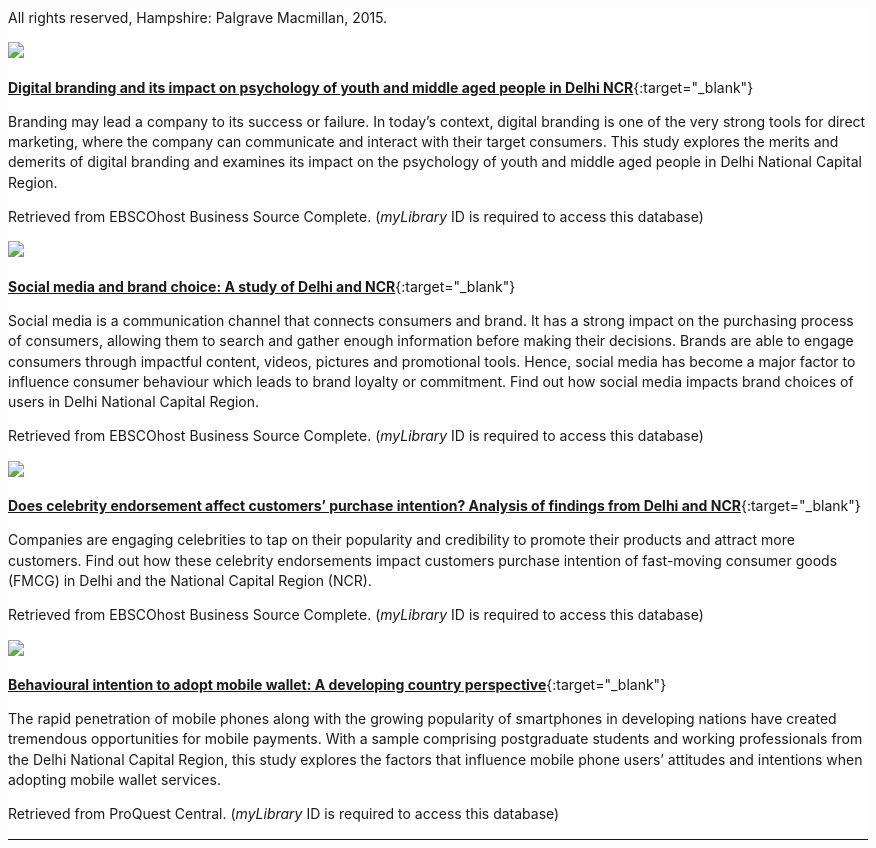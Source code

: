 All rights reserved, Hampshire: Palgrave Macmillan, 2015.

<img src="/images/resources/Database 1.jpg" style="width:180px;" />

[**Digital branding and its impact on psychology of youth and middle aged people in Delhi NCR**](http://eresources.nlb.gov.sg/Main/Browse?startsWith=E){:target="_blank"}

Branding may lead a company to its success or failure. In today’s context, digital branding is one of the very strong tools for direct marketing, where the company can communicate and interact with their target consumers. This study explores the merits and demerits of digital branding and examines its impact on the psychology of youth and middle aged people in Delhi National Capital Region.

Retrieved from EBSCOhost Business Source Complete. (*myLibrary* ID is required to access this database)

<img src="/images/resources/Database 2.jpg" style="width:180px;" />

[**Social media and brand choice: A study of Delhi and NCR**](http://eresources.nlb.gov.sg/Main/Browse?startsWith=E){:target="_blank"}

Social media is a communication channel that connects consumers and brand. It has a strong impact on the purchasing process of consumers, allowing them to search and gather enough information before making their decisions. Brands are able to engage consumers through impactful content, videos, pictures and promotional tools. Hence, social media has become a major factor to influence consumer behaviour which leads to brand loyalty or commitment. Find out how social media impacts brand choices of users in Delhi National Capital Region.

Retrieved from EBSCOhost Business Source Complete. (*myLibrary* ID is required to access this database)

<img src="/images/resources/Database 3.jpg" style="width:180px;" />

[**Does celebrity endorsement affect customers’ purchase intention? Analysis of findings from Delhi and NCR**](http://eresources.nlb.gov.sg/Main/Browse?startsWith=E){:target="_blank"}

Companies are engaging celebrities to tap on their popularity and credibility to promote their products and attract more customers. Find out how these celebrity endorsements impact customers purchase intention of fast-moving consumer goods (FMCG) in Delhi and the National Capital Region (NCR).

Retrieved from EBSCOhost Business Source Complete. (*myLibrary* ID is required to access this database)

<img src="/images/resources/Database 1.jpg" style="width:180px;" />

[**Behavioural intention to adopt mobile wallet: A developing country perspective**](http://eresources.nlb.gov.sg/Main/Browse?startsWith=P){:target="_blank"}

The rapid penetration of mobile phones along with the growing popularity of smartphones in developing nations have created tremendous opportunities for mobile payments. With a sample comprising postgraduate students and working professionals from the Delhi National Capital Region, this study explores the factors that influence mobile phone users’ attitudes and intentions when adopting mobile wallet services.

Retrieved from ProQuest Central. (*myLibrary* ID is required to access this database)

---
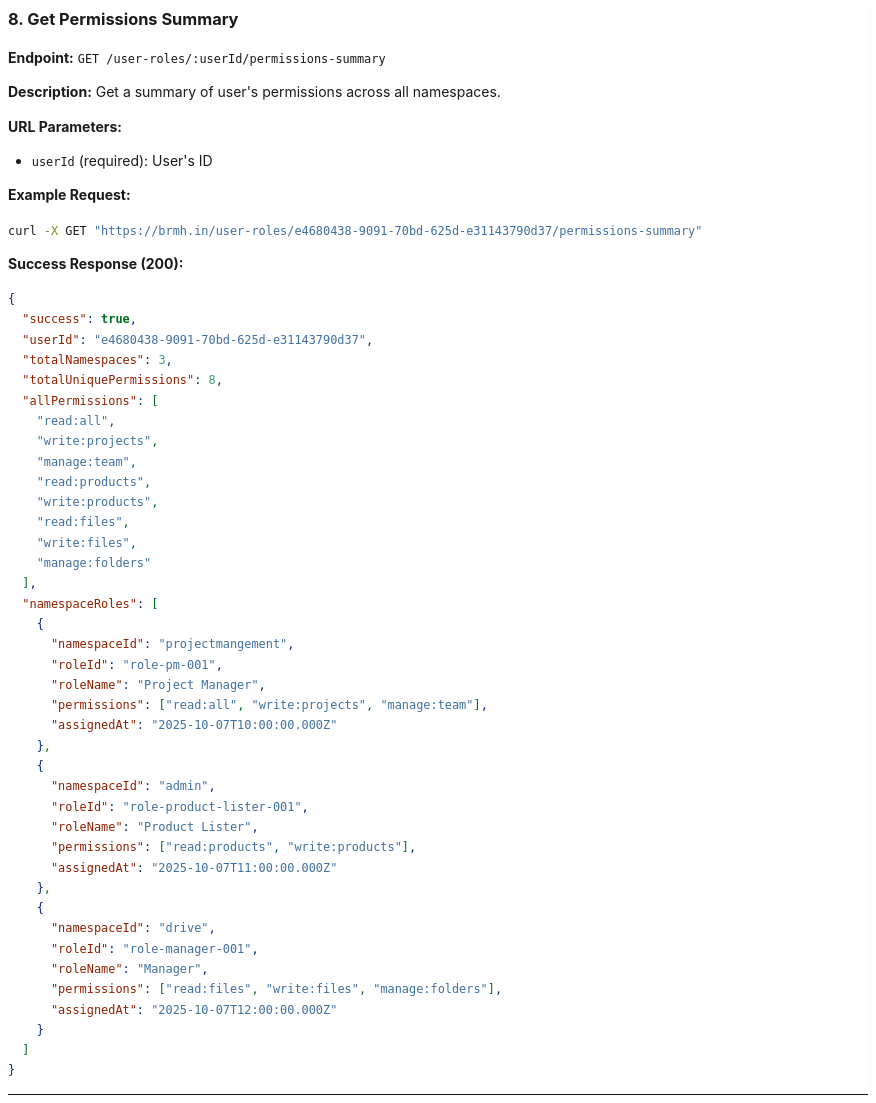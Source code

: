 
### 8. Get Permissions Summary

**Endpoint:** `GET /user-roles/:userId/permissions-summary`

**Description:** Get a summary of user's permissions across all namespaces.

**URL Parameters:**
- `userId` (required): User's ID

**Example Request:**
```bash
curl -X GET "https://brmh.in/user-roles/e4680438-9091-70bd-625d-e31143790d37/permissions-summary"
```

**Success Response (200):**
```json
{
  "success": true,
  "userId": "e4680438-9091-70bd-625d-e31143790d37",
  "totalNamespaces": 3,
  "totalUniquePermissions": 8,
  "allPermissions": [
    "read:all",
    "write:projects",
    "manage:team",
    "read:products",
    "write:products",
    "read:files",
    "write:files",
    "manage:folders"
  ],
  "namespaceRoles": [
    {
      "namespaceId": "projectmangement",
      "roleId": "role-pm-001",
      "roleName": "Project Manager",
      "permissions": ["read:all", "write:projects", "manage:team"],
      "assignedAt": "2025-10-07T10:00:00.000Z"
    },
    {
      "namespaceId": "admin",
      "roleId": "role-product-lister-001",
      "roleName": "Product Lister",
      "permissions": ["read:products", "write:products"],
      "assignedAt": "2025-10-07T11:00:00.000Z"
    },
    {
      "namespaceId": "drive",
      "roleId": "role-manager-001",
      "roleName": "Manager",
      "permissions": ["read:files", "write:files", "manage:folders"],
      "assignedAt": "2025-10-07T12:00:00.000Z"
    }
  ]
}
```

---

* * *

* [PROBLEM TO WORK ON] The copy you return must match the records above exactly, minus any images.

* [REPLY]
Source code

: All rights reserved, Hampshire: Palgrave Macmillan, 2015.

<img src="/images/resources/Database 1.jpg" style="width:180px;" />

[**Digital branding and its impact on psychology of youth and middle aged people in Delhi NCR**](http://eresources.nlb.gov.sg/Main/Browse?startsWith=E){:target="_blank"}

Branding may lead a company to its success or failure. In today’s context, digital branding is one of the very strong tools for direct marketing, where the company can communicate and interact with their target consumers. This study explores the merits and demerits of digital branding and examines its impact on the psychology of youth and middle aged people in Delhi National Capital Region.

Retrieved from EBSCOhost Business Source Complete. (*myLibrary* ID is required to access this database)

<img src="/images/resources/Database 2.jpg" style="width:180px;" />

[**Social media and brand choice: A study of Delhi and NCR**](http://eresources.nlb.gov.sg/Main/Browse?startsWith=E){:target="_blank"}

Social media is a communication channel that connects consumers and brand. It has a strong impact on the purchasing process of consumers, allowing them to search and gather enough information before making their decisions. Brands are able to engage consumers through impactful content, videos, pictures and promotional tools. Hence, social media has become a major factor to influence consumer behaviour which leads to brand loyalty or commitment. Find out how social media impacts brand choices of users in Delhi National Capital Region.

Retrieved from EBSCOhost Business Source Complete. (*myLibrary* ID is required to access this database)

<img src="/images/resources/Database 3.jpg" style="width:180px;" />

[**Does celebrity endorsement affect customers’ purchase intention? Analysis of findings from Delhi and NCR**](http://eresources.nlb.gov.sg/Main/Browse?startsWith=E){:target="_blank"}

Companies are engaging celebrities to tap on their popularity and credibility to promote their products and attract more customers. Find out how these celebrity endorsements impact customers purchase intention of fast-moving consumer goods (FMCG) in Delhi and the National Capital Region (NCR).

Retrieved from EBSCOhost Business Source Complete. (*myLibrary* ID is required to access this database)

<img src="/images/resources/Database 1.jpg" style="width:180px;" />

[**Behavioural intention to adopt mobile wallet: A developing country perspective**](http://eresources.nlb.gov.sg/Main/Browse?startsWith=P){:target="_blank"}

The rapid penetration of mobile phones along with the growing popularity of smartphones in developing nations have created tremendous opportunities for mobile payments. With a sample comprising postgraduate students and working professionals from the Delhi National Capital Region, this study explores the factors that influence mobile phone users’ attitudes and intentions when adopting mobile wallet services.

Retrieved from ProQuest Central. (*myLibrary* ID is required to access this database)

---
Source code

: 
### 8. Get Permissions Summary

**Endpoint:** `GET /user-roles/:userId/permissions-summary`

**Description:** Get a summary of user's permissions across all namespaces.

**URL Parameters:**
- `userId` (required): User's ID

**Example Request:**
```bash
curl -X GET "https://brmh.in/user-roles/e4680438-9091-70bd-625d-e31143790d37/permissions-summary"
```

**Success Response (200):**
```json
{
  "success": true,
  "userId": "e4680438-9091-70bd-625d-e31143790d37",
  "totalNamespaces": 3,
  "totalUniquePermissions": 8,
  "allPermissions": [
    "read:all",
    "write:projects",
    "manage:team",
    "read:products",
    "write:products",
    "read:files",
    "write:files",
    "manage:folders"
  ],
  "namespaceRoles": [
    {
      "namespaceId": "projectmangement",
      "roleId": "role-pm-001",
      "roleName": "Project Manager",
      "permissions": ["read:all", "write:projects", "manage:team"],
      "assignedAt": "2025-10-07T10:00:00.000Z"
    },
    {
      "namespaceId": "admin",
      "roleId": "role-product-lister-001",
      "roleName": "Product Lister",
      "permissions": ["read:products", "write:products"],
      "assignedAt": "2025-10-07T11:00:00.000Z"
    },
    {
      "namespaceId": "drive",
      "roleId": "role-manager-001",
      "roleName": "Manager",
      "permissions": ["read:files", "write:files", "manage:folders"],
      "assignedAt": "2025-10-07T12:00:00.000Z"
    }
  ]
}
```

---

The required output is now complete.